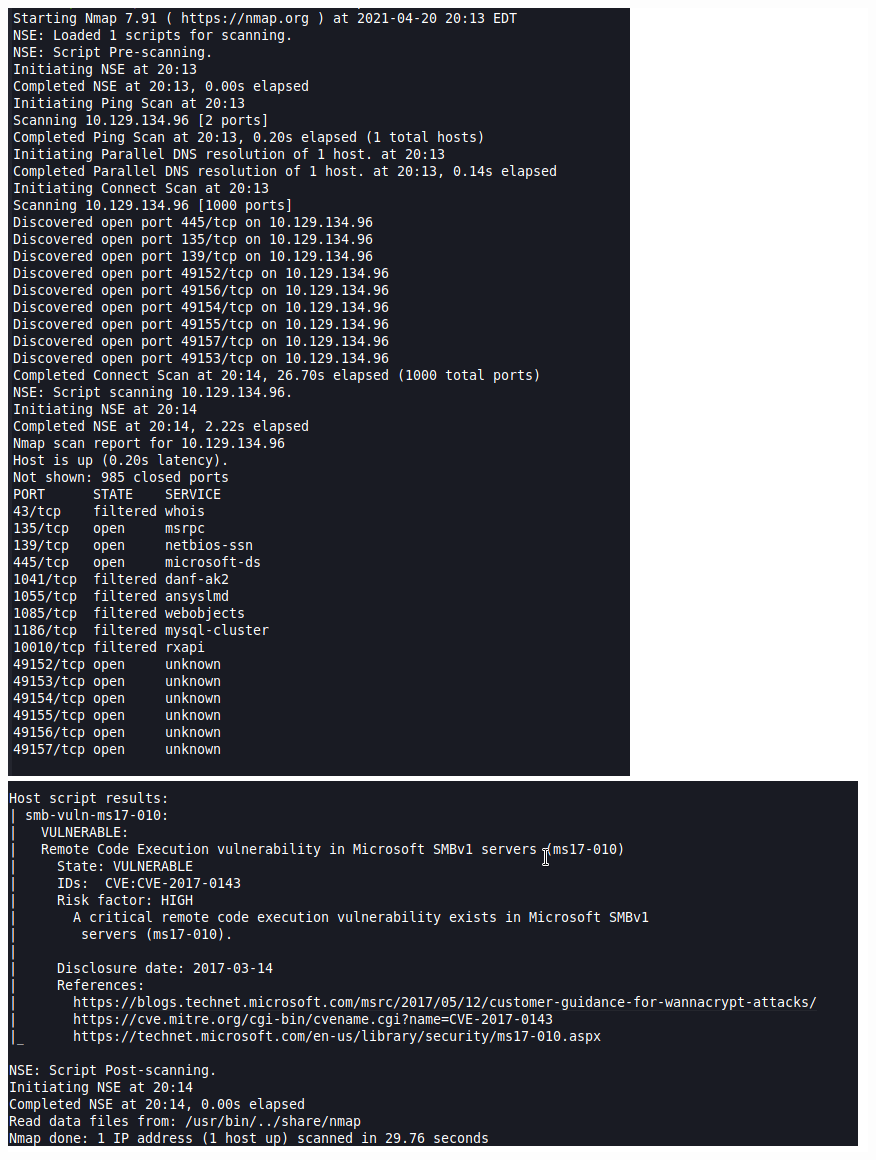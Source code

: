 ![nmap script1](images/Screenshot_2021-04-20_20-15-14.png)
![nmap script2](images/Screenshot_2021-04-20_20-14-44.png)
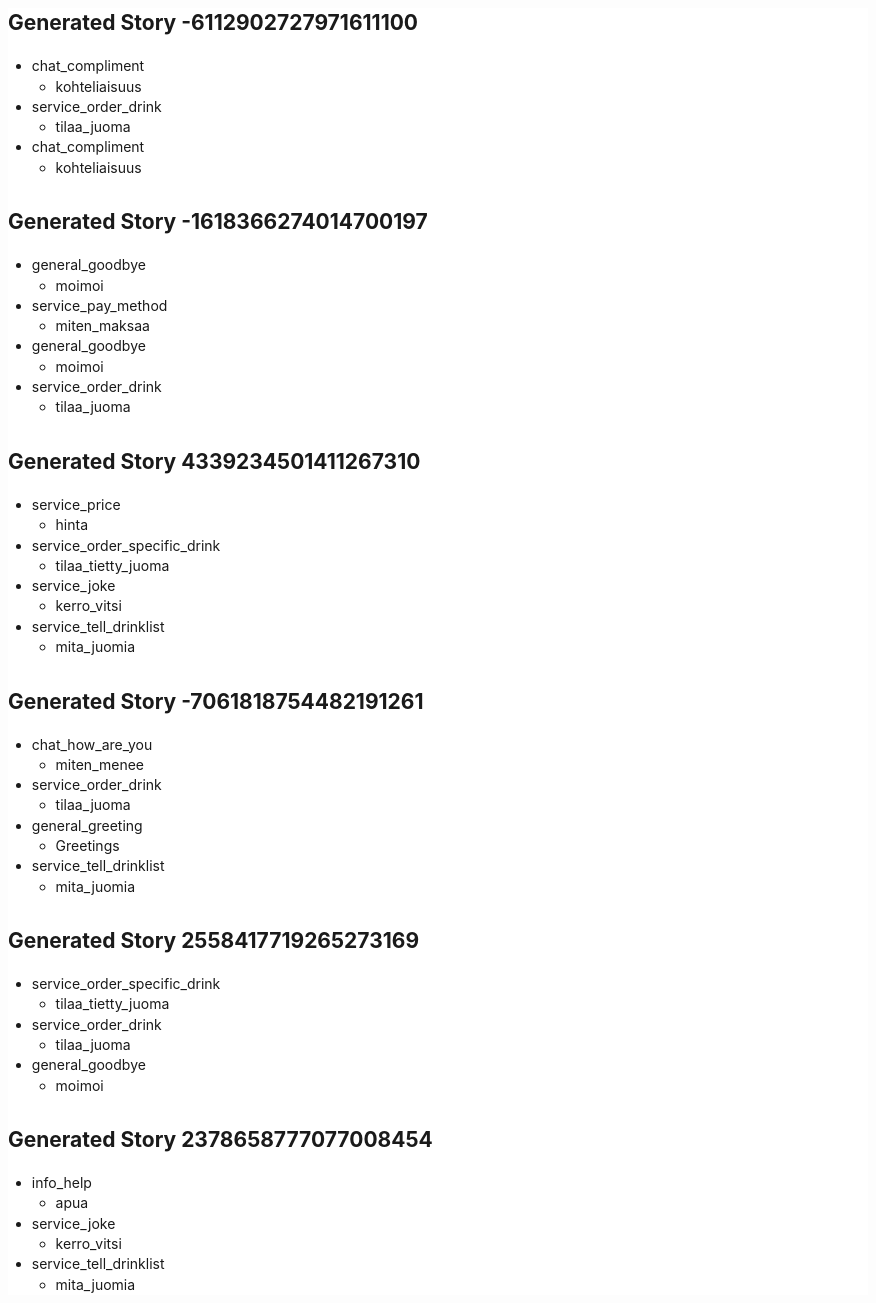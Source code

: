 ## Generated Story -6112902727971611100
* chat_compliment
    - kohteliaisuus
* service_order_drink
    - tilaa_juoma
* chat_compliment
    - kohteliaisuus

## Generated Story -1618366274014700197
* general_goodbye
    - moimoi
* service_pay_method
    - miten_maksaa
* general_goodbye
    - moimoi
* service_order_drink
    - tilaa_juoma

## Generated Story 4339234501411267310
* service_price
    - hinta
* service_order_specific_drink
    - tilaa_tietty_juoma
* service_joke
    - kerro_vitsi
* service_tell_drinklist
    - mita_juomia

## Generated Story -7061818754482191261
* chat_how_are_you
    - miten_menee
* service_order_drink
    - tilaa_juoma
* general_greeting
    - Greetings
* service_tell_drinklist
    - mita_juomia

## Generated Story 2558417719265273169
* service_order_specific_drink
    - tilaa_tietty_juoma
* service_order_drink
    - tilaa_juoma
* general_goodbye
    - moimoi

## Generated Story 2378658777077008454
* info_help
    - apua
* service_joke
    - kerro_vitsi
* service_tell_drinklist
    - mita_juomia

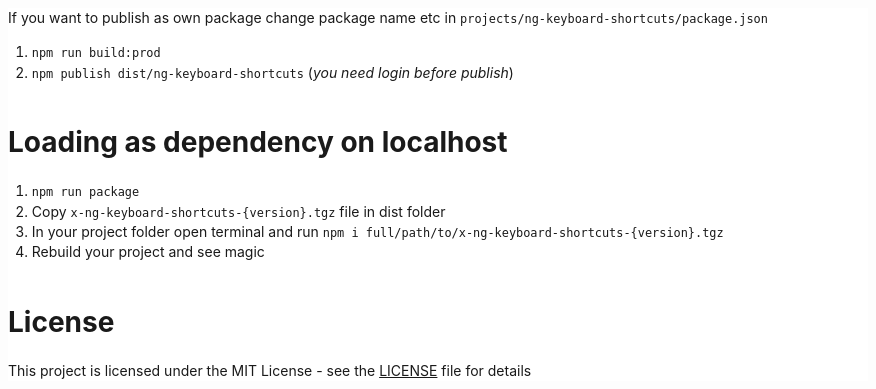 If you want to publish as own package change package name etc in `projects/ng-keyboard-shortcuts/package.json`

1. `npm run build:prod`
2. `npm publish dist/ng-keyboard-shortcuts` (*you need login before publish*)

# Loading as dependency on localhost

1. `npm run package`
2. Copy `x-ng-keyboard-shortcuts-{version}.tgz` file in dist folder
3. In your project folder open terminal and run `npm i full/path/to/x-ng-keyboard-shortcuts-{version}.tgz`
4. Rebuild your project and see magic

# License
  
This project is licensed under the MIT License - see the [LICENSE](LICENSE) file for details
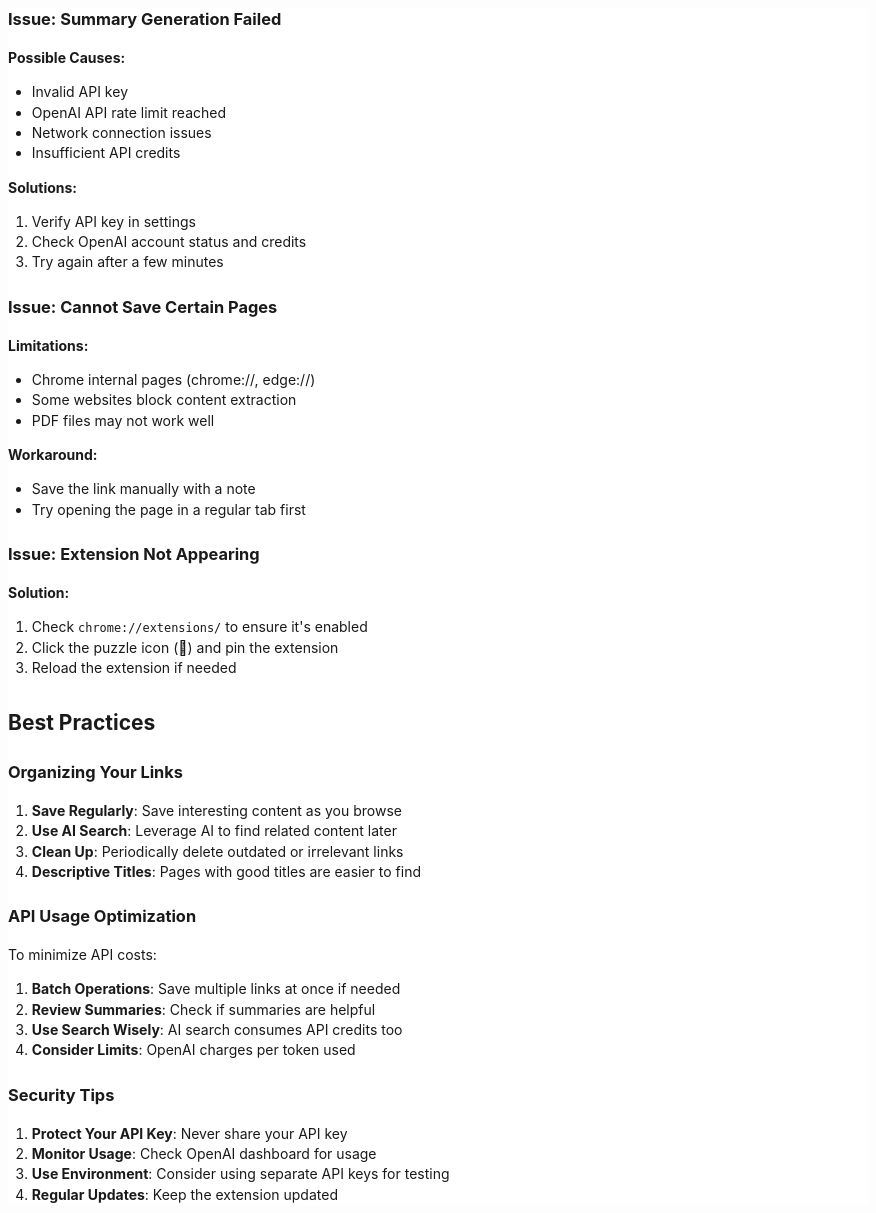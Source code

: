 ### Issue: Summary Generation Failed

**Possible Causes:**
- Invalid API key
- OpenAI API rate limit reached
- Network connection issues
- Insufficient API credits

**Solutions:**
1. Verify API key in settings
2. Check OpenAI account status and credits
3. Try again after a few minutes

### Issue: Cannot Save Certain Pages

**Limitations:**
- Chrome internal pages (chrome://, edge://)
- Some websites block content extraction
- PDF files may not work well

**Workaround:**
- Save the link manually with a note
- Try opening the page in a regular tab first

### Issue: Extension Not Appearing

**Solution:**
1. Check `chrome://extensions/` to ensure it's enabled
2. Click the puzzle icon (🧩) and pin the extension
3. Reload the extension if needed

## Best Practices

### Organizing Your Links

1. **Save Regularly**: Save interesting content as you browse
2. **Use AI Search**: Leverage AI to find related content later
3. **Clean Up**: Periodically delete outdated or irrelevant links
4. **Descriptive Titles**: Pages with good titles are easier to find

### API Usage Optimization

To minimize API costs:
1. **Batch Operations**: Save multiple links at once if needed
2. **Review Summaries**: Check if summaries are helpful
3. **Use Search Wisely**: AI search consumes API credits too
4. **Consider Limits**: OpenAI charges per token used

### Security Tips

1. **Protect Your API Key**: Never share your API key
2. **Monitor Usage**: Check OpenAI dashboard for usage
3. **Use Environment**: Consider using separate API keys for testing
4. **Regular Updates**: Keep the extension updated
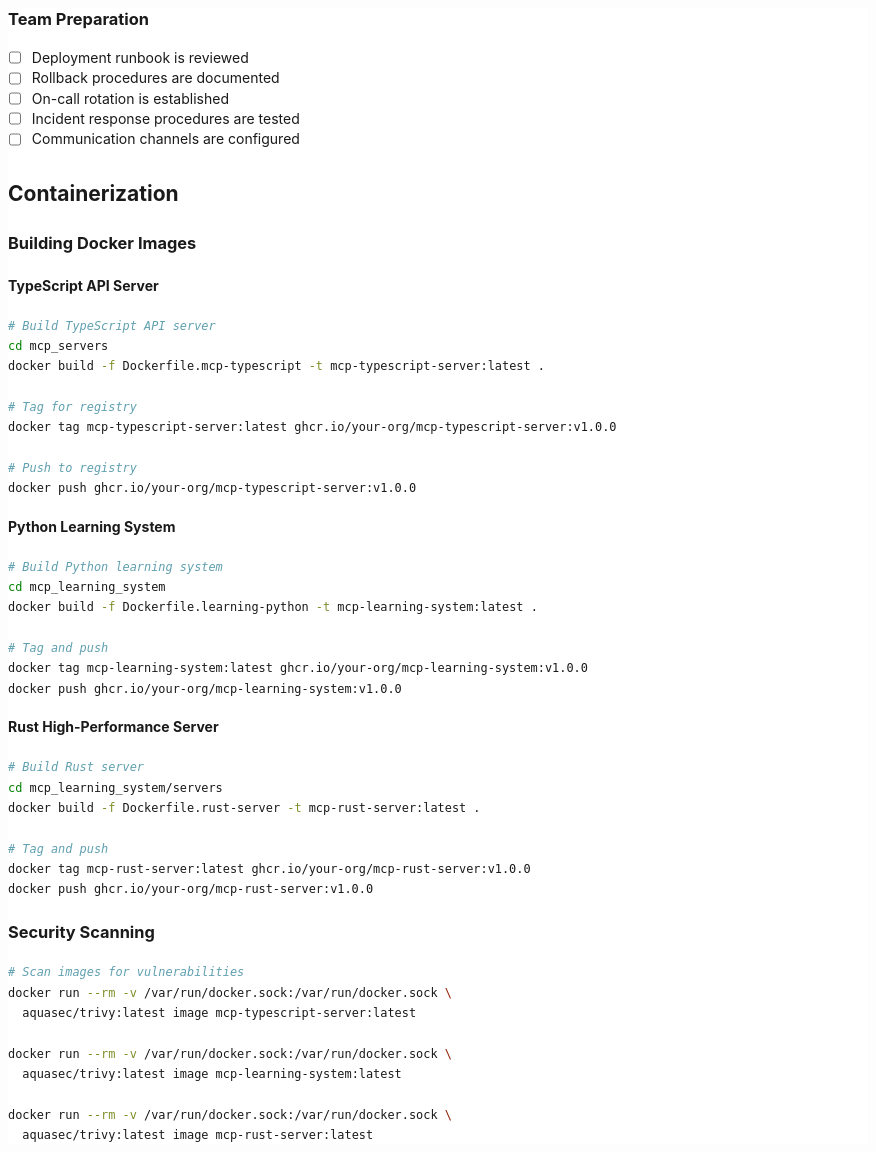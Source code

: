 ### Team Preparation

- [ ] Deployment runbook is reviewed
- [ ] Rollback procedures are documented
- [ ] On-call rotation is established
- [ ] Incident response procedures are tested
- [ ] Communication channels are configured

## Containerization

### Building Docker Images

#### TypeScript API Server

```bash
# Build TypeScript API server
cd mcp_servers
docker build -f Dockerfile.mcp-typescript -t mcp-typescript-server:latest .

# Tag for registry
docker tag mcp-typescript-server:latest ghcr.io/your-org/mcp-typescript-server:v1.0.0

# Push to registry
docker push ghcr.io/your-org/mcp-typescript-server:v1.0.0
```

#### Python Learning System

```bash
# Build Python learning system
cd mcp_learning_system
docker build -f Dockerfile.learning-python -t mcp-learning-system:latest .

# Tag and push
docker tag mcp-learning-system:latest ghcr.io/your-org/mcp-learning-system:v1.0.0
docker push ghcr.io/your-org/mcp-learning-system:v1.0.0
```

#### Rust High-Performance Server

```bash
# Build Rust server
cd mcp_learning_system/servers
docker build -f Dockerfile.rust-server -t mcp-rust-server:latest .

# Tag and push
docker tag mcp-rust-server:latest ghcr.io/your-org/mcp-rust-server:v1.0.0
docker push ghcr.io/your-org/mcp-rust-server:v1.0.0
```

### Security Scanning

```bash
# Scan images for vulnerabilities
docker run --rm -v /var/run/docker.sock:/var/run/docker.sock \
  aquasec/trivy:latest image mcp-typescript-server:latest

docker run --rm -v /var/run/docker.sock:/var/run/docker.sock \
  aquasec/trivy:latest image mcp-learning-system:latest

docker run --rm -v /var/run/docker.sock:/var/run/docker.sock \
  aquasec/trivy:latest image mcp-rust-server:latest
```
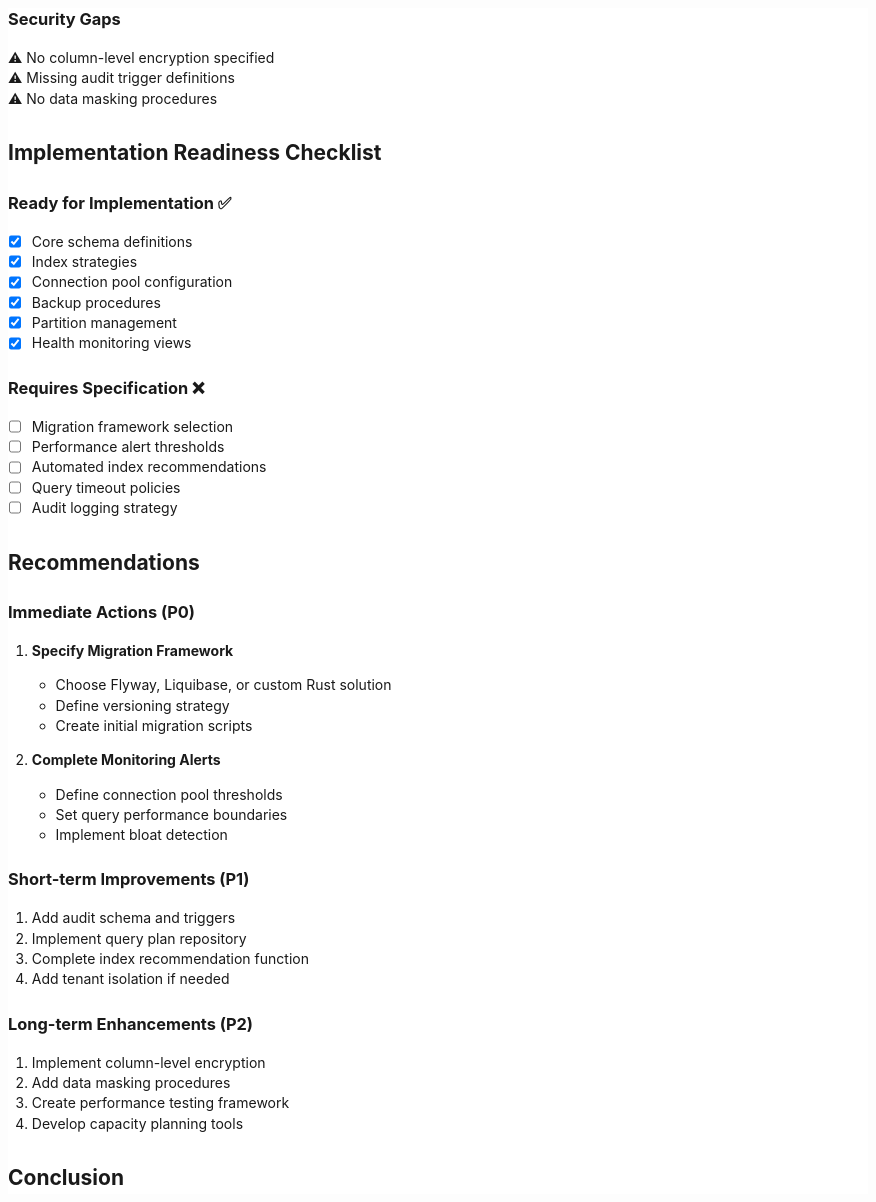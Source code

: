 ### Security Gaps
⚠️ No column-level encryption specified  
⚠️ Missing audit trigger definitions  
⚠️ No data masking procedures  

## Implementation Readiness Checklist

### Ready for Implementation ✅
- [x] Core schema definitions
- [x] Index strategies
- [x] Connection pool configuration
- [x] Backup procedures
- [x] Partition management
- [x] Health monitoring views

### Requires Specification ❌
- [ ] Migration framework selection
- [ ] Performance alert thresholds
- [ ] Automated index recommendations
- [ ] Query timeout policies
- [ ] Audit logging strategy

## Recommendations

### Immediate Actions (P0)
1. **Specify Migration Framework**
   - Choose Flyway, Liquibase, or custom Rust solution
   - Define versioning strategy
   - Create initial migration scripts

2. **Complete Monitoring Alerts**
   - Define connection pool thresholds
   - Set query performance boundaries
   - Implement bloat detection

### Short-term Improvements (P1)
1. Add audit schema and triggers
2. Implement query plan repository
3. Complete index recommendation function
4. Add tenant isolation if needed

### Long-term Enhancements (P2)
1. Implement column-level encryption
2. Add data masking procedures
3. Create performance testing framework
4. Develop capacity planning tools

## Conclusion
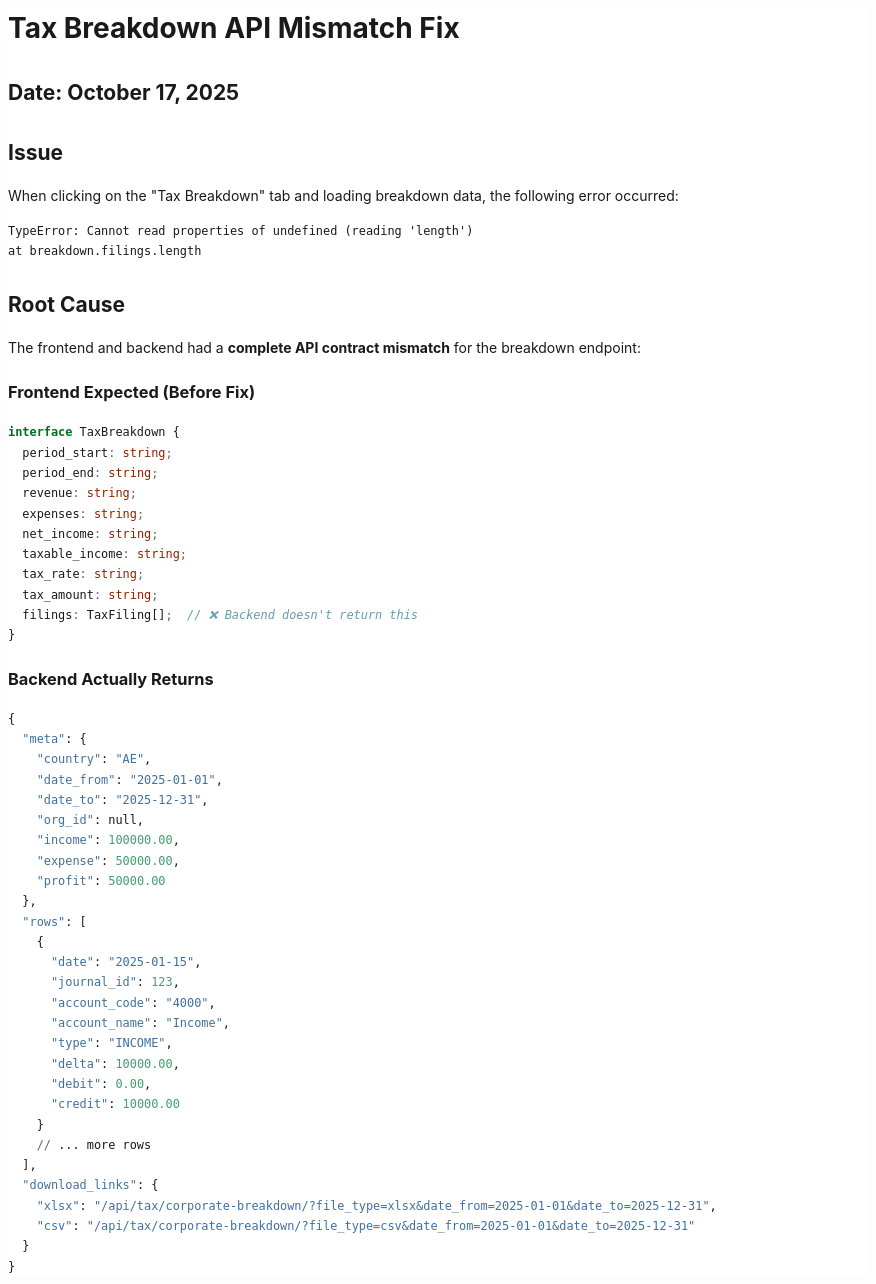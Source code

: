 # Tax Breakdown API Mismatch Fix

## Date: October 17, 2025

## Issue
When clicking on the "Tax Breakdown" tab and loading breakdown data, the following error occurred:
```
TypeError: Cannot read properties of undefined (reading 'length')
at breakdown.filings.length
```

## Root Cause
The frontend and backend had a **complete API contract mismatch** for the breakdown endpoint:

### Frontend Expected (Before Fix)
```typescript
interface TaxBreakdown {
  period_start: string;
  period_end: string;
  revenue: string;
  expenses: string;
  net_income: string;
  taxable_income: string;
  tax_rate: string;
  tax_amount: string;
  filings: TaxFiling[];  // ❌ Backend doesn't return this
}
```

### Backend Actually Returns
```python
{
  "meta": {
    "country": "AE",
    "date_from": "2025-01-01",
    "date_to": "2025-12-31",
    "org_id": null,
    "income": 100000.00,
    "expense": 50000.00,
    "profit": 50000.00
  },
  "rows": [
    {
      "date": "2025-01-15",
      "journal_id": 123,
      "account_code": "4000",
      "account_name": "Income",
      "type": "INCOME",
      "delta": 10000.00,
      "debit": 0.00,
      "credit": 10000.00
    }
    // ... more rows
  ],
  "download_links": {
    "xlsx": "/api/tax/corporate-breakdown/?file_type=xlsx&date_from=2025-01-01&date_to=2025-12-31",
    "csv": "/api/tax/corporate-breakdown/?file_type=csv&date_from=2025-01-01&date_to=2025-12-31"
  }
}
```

**Work instructions**. Quote only what lies between the first line of the records and the line containing "# Loading as dependency on localhost", please, including both lines and excluding images.

**Finished exercise**.
Source code

: ![nmap script1](images/Screenshot_2021-04-20_20-15-14.png)
![nmap script2](images/Screenshot_2021-04-20_20-14-44.png)
Source code

: ## Generated Story -6112902727971611100
* chat_compliment
    - kohteliaisuus
* service_order_drink
    - tilaa_juoma
* chat_compliment
    - kohteliaisuus

## Generated Story -1618366274014700197
* general_goodbye
    - moimoi
* service_pay_method
    - miten_maksaa
* general_goodbye
    - moimoi
* service_order_drink
    - tilaa_juoma

## Generated Story 4339234501411267310
* service_price
    - hinta
* service_order_specific_drink
    - tilaa_tietty_juoma
* service_joke
    - kerro_vitsi
* service_tell_drinklist
    - mita_juomia

## Generated Story -7061818754482191261
* chat_how_are_you
    - miten_menee
* service_order_drink
    - tilaa_juoma
* general_greeting
    - Greetings
* service_tell_drinklist
    - mita_juomia

## Generated Story 2558417719265273169
* service_order_specific_drink
    - tilaa_tietty_juoma
* service_order_drink
    - tilaa_juoma
* general_goodbye
    - moimoi

## Generated Story 2378658777077008454
* info_help
    - apua
* service_joke
    - kerro_vitsi
* service_tell_drinklist
    - mita_juomia

 If you want to publish as own package change package name etc in `projects/ng-keyboard-shortcuts/package.json`

1. `npm run build:prod`
2. `npm publish dist/ng-keyboard-shortcuts` (*you need login before publish*)

# Loading as dependency on localhost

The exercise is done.